How much energy do churches use?
In a word: loads. Solid brick walls, 50 ft ceilings, draughty doors and windows, no gas connection, and large cavernous rooms – the list goes on. If you had to design the least energy efficient structure imaginable, you’d be hard pushed to find something more perfect than an old British church.
Many churches are making big efforts to implement more efficient measures, ranging from swapping out convection heating for the much more appropriate infrared technology, all the way to installing solar panels. In 2016, Gloucester Cathedral installed 150 solar panels on their rooftop to help power their parish.
It’s estimated that these 5,500 UK churches switching over to renewable energy will see around £5m redirected from fossil fuel energy sources and into environmentally friendly options. Whatever your religious beliefs, this is good news for the UK renewable energy market.
Why have so many churches switched to renewable energy?
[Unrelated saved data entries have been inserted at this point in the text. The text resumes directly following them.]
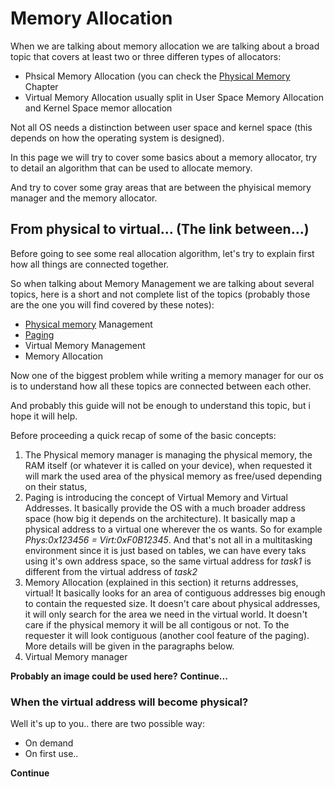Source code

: # Memory Allocation 

When we are talking about memory allocation we are talking about a broad topic that covers at least two or three differen types of allocators: 

* Phsical Memory Allocation (you can check the [Physical Memory](PhysicalMemory.md) Chapter
* Virtual Memory Allocation usually split in User Space Memory Allocation and Kernel Space memor allocation

Not all OS needs a distinction between user space and kernel space (this depends on how the operating system is designed). 

In this page we will try to cover some basics about a memory allocator, try to detail an algorithm that can be used to allocate memory.

And try to cover some gray areas that are between the phyisical memory manager and the memory allocator. 

## From physical to virtual... (The link between...) 

Before going to see some real  allocation algorithm, let's try to explain first how all things are connected together. 

So when talking about Memory Management we are talking about several topics, here is a short and not complete list of the topics
(probably those are the one you will find covered by these notes): 

* [Physical memory](PhysicalMemory.md) Management
* [Paging](Paging.md)
* Virtual Memory Management
* Memory Allocation
 
Now one of the biggest problem while writing a memory manager for our os  is to understand how all these topics are connected between each other.

And probably this guide will not be enough to understand this topic, but i hope it will help. 

Before proceeding a quick recap of some of the basic concepts: 

1. The Physical memory manager is managing the physical memory, the RAM itself (or whatever it is called on your device), when requested it will mark the used area of the physical memory as free/used depending on their status, 
2. Paging is introducing the concept of Virtual Memory and Virtual Addresses. It basically provide the OS with a much broader address space (how big it depends on the architecture). It basically map a physical address to a virtual one wherever the os wants. So for example *Phys:0x123456 = Virt:0xF0B12345*. And that's not all in a multitasking environment since it is just based on tables, we can have every taks using it's own address space, so the same virtual address for *task1* is different from the virtual address of *task2*
3. Memory Allocation (explained in this section) it returns addresses, virtual! It basically looks for an area of contiguous addresses big enough to contain the requested size. It doesn't care about physical addresses, it will only search for the area we need in the virtual world. It doesn't care if the physical memory it will be all contigous or not. To the requester it will look contiguous (another cool feature of the paging). More details will be given in the paragraphs below.
4. Virtual Memory manager 

__Probably an image could be used here?__
__Continue...__

### When the virtual address will become physical?

Well it's up to you.. there are two possible way:

* On demand
* On first use..

__Continue__


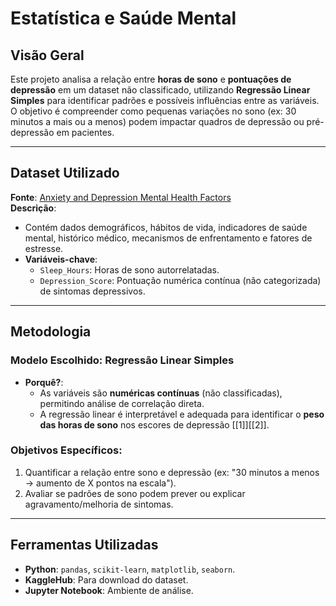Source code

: # Estatística e Saúde Mental

## Visão Geral
Este projeto analisa a relação entre **horas de sono** e **pontuações de depressão** em um dataset não classificado, utilizando **Regressão Linear Simples** para identificar padrões e possíveis influências entre as variáveis. O objetivo é compreender como pequenas variações no sono (ex: 30 minutos a mais ou a menos) podem impactar quadros de depressão ou pré-depressão em pacientes.

---

## Dataset Utilizado
**Fonte**: [Anxiety and Depression Mental Health Factors](https://www.kaggle.com/datasets/ak0212/anxiety-and-depression-mental-health-factors)  
**Descrição**:  
- Contém dados demográficos, hábitos de vida, indicadores de saúde mental, histórico médico, mecanismos de enfrentamento e fatores de estresse.  
- **Variáveis-chave**:  
  - `Sleep_Hours`: Horas de sono autorrelatadas.  
  - `Depression_Score`: Pontuação numérica contínua (não categorizada) de sintomas depressivos.  

---

## Metodologia
### Modelo Escolhido: **Regressão Linear Simples**  
- **Porquê?**:  
  - As variáveis são **numéricas contínuas** (não classificadas), permitindo análise de correlação direta.  
  - A regressão linear é interpretável e adequada para identificar o **peso das horas de sono** nos escores de depressão [[1]][[2]].  

### Objetivos Específicos:  
1. Quantificar a relação entre sono e depressão (ex: "30 minutos a menos → aumento de X pontos na escala").  
2. Avaliar se padrões de sono podem prever ou explicar agravamento/melhoria de sintomas.  

---

## Ferramentas Utilizadas
- **Python**: `pandas`, `scikit-learn`, `matplotlib`, `seaborn`.  
- **KaggleHub**: Para download do dataset.  
- **Jupyter Notebook**: Ambiente de análise.  
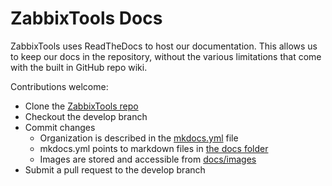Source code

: # ZabbixTools Docs

ZabbixTools uses ReadTheDocs to host our documentation.  This allows us to keep our docs in the repository, without the various limitations that come with the built in GitHub repo wiki.

Contributions welcome:

* Clone the [ZabbixTools repo](https://github.com/twillin912/ZabbixTools/tree/stable)
* Checkout the develop branch
* Commit changes
  * Organization is described in the [mkdocs.yml](https://github.com/twillin912/ZabbixTools/blob/stable/mkdocs.yml) file
  * mkdocs.yml points to markdown files in [the docs folder](https://github.com/twillin912/ZabbixTools/tree/stable/docs)
  * Images are stored and accessible from [docs/images](https://github.com/twillin912/ZabbixTools/tree/stable/docs/images)
* Submit a pull request to the develop branch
In recent years, the UK Christian community has done much to put climate change and the environment further up in their priorities. As the Church of England website states, “We believe that responding to climate change is an essential part of our responsibility to safeguard God’s creation.”
Nicholas Holtam, the Bishop of Salisbury and the Church of England’s lead bishop on the environment, said: “Climate change is one of the great moral challenges of our time and so it’s fantastic to see churches doing their bit to ensure they reduce their impact on the environment.”
There’s also the not-so-small matter of energy costs. As we mentioned, churches are incredibly difficult to heat and maintain from an energy perspective; the average energy bill for a UK church is around £1000 a year. While many people think of switching from traditional energy suppliers to renewable-only energy as an expensive option, this is not always true. Several organisations and campaigns have developed around the country in the last decade or so, dedicated to making it cheaper and easier for public buildings like churches to switch to more environmentally friendly options.
How have these churches switched to renewable energy?
There are a large number of organisations and campaigns that can be credited with encouraging such a large number of churches to make the switch. These have included the Big Church Switch campaign run by Christian Aid, and the Church of England’s Environment Programme, not to mention all the localised pushes by parish members who wish to worship in more environmentally conscious places.
Perhaps the biggest catalyst for change, however, have been organisations such as Parish Buying and 2buy2. These companies use the combined buying power of the church to negotiate competitive energy prices, often allowing the church to save money by switching to renewable-only suppliers with them. All contracts are professionally reviewed and managed centrally. As the Parish Buying say, “the vision to give churches back some time and money which can then be spent on mission within their communities: feeding the hungry, supporting the vulnerable, and sharing the good news.”